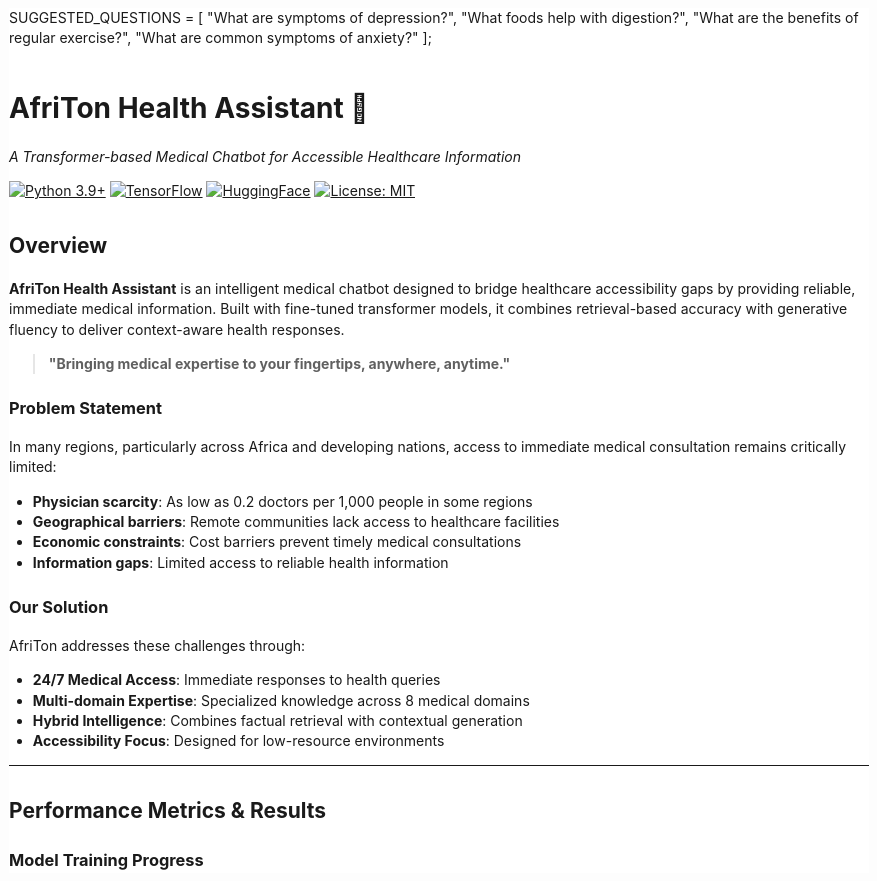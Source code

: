 SUGGESTED_QUESTIONS = [
  "What are symptoms of depression?",
  "What foods help with digestion?",
  "What are the benefits of regular exercise?",
  "What are common symptoms of anxiety?"
];
# AfriTon Health Assistant 🏥

*A Transformer-based Medical Chatbot for Accessible Healthcare Information*

[![Python 3.9+](https://img.shields.io/badge/python-3.9+-blue.svg)](https://www.python.org/downloads/)
[![TensorFlow](https://img.shields.io/badge/TensorFlow-2.12+-orange.svg)](https://tensorflow.org)
[![HuggingFace](https://img.shields.io/badge/HuggingFace-Models-yellow.svg)](https://huggingface.co/lscblack)
[![License: MIT](https://img.shields.io/badge/License-MIT-green.svg)](https://opensource.org/licenses/MIT)

##  Overview

**AfriTon Health Assistant** is an intelligent medical chatbot designed to bridge healthcare accessibility gaps by providing reliable, immediate medical information. Built with fine-tuned transformer models, it combines retrieval-based accuracy with generative fluency to deliver context-aware health responses.

> **"Bringing medical expertise to your fingertips, anywhere, anytime."**

###  Problem Statement

In many regions, particularly across Africa and developing nations, access to immediate medical consultation remains critically limited:

- **Physician scarcity**: As low as 0.2 doctors per 1,000 people in some regions
- **Geographical barriers**: Remote communities lack access to healthcare facilities
- **Economic constraints**: Cost barriers prevent timely medical consultations
- **Information gaps**: Limited access to reliable health information

###  Our Solution

AfriTon addresses these challenges through:
- **24/7 Medical Access**: Immediate responses to health queries
- **Multi-domain Expertise**: Specialized knowledge across 8 medical domains
- **Hybrid Intelligence**: Combines factual retrieval with contextual generation
- **Accessibility Focus**: Designed for low-resource environments

---

##  Performance Metrics & Results

### Model Training Progress
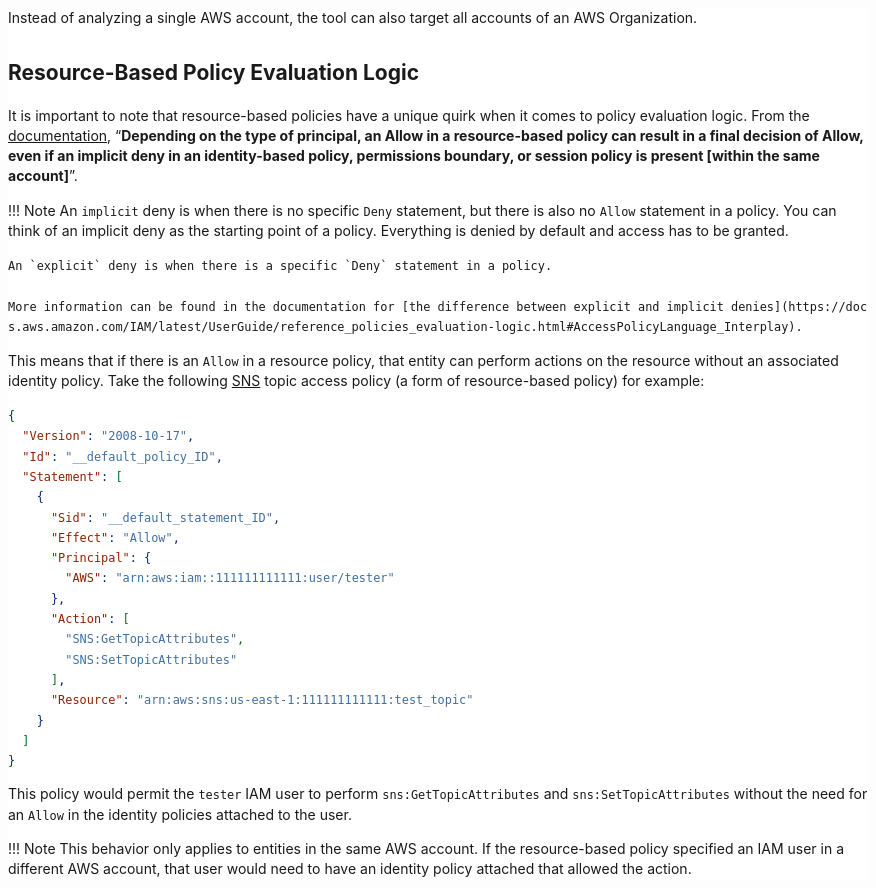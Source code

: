 Instead of analyzing a single AWS account, the tool can also target all accounts of an AWS Organization.

## Resource-Based Policy Evaluation Logic

It is important to note that resource-based policies have a unique quirk when it comes to policy evaluation logic. From the [documentation](https://docs.aws.amazon.com/IAM/latest/UserGuide/reference_policies_evaluation-logic.html#policy-eval-denyallow), “**Depending on the type of principal, an Allow in a resource-based policy can result in a final decision of Allow, even if an implicit deny in an identity-based policy, permissions boundary, or session policy is present [within the same account]**”.

!!! Note
    An `implicit` deny is when there is no specific `Deny` statement, but there is also no `Allow` statement in a policy. You can think of an implicit deny as the starting point of a policy. Everything is denied by default and access has to be granted.

    An `explicit` deny is when there is a specific `Deny` statement in a policy. 

    More information can be found in the documentation for [the difference between explicit and implicit denies](https://docs.aws.amazon.com/IAM/latest/UserGuide/reference_policies_evaluation-logic.html#AccessPolicyLanguage_Interplay).

This means that if there is an `Allow` in a resource policy, that entity can perform actions on the resource without an associated identity policy. Take the following [SNS](https://aws.amazon.com/sns/) topic access policy (a form of resource-based policy) for example:

```json
{
  "Version": "2008-10-17",
  "Id": "__default_policy_ID",
  "Statement": [
    {
      "Sid": "__default_statement_ID",
      "Effect": "Allow",
      "Principal": {
        "AWS": "arn:aws:iam::111111111111:user/tester"
      },
      "Action": [
        "SNS:GetTopicAttributes",
        "SNS:SetTopicAttributes"
      ],
      "Resource": "arn:aws:sns:us-east-1:111111111111:test_topic"
    }
  ]
}
```
This policy would permit the `tester` IAM user to perform `sns:GetTopicAttributes` and `sns:SetTopicAttributes` without the need for an `Allow` in the identity policies attached to the user.

!!! Note
    This behavior only applies to entities in the same AWS account. If the resource-based policy specified an IAM user in a different AWS account, that user would need to have an identity policy attached that allowed the action.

▶ _INSTRUCTIONS TO FOLLOW_:
In the copy, include every line of the records exactly and none of the images.

▶ _ANSWER SECTION_:
Source code

: SUGGESTED_QUESTIONS = [
  "What are symptoms of depression?",
  "What foods help with digestion?",
  "What are the benefits of regular exercise?",
  "What are common symptoms of anxiety?"
];
# AfriTon Health Assistant 🏥

*A Transformer-based Medical Chatbot for Accessible Healthcare Information*

[![Python 3.9+](https://img.shields.io/badge/python-3.9+-blue.svg)](https://www.python.org/downloads/)
[![TensorFlow](https://img.shields.io/badge/TensorFlow-2.12+-orange.svg)](https://tensorflow.org)
[![HuggingFace](https://img.shields.io/badge/HuggingFace-Models-yellow.svg)](https://huggingface.co/lscblack)
[![License: MIT](https://img.shields.io/badge/License-MIT-green.svg)](https://opensource.org/licenses/MIT)

##  Overview

**AfriTon Health Assistant** is an intelligent medical chatbot designed to bridge healthcare accessibility gaps by providing reliable, immediate medical information. Built with fine-tuned transformer models, it combines retrieval-based accuracy with generative fluency to deliver context-aware health responses.

> **"Bringing medical expertise to your fingertips, anywhere, anytime."**

###  Problem Statement

In many regions, particularly across Africa and developing nations, access to immediate medical consultation remains critically limited:

- **Physician scarcity**: As low as 0.2 doctors per 1,000 people in some regions
- **Geographical barriers**: Remote communities lack access to healthcare facilities
- **Economic constraints**: Cost barriers prevent timely medical consultations
- **Information gaps**: Limited access to reliable health information

###  Our Solution

AfriTon addresses these challenges through:
- **24/7 Medical Access**: Immediate responses to health queries
- **Multi-domain Expertise**: Specialized knowledge across 8 medical domains
- **Hybrid Intelligence**: Combines factual retrieval with contextual generation
- **Accessibility Focus**: Designed for low-resource environments

---

##  Performance Metrics & Results

### Model Training Progress
Source code

: Instead of analyzing a single AWS account, the tool can also target all accounts of an AWS Organization.

## Resource-Based Policy Evaluation Logic

It is important to note that resource-based policies have a unique quirk when it comes to policy evaluation logic. From the [documentation](https://docs.aws.amazon.com/IAM/latest/UserGuide/reference_policies_evaluation-logic.html#policy-eval-denyallow), “**Depending on the type of principal, an Allow in a resource-based policy can result in a final decision of Allow, even if an implicit deny in an identity-based policy, permissions boundary, or session policy is present [within the same account]**”.

!!! Note
    An `implicit` deny is when there is no specific `Deny` statement, but there is also no `Allow` statement in a policy. You can think of an implicit deny as the starting point of a policy. Everything is denied by default and access has to be granted.

    An `explicit` deny is when there is a specific `Deny` statement in a policy. 

    More information can be found in the documentation for [the difference between explicit and implicit denies](https://docs.aws.amazon.com/IAM/latest/UserGuide/reference_policies_evaluation-logic.html#AccessPolicyLanguage_Interplay).

This means that if there is an `Allow` in a resource policy, that entity can perform actions on the resource without an associated identity policy. Take the following [SNS](https://aws.amazon.com/sns/) topic access policy (a form of resource-based policy) for example:

```json
{
  "Version": "2008-10-17",
  "Id": "__default_policy_ID",
  "Statement": [
    {
      "Sid": "__default_statement_ID",
      "Effect": "Allow",
      "Principal": {
        "AWS": "arn:aws:iam::111111111111:user/tester"
      },
      "Action": [
        "SNS:GetTopicAttributes",
        "SNS:SetTopicAttributes"
      ],
      "Resource": "arn:aws:sns:us-east-1:111111111111:test_topic"
    }
  ]
}
```
This policy would permit the `tester` IAM user to perform `sns:GetTopicAttributes` and `sns:SetTopicAttributes` without the need for an `Allow` in the identity policies attached to the user.

!!! Note
    This behavior only applies to entities in the same AWS account. If the resource-based policy specified an IAM user in a different AWS account, that user would need to have an identity policy attached that allowed the action.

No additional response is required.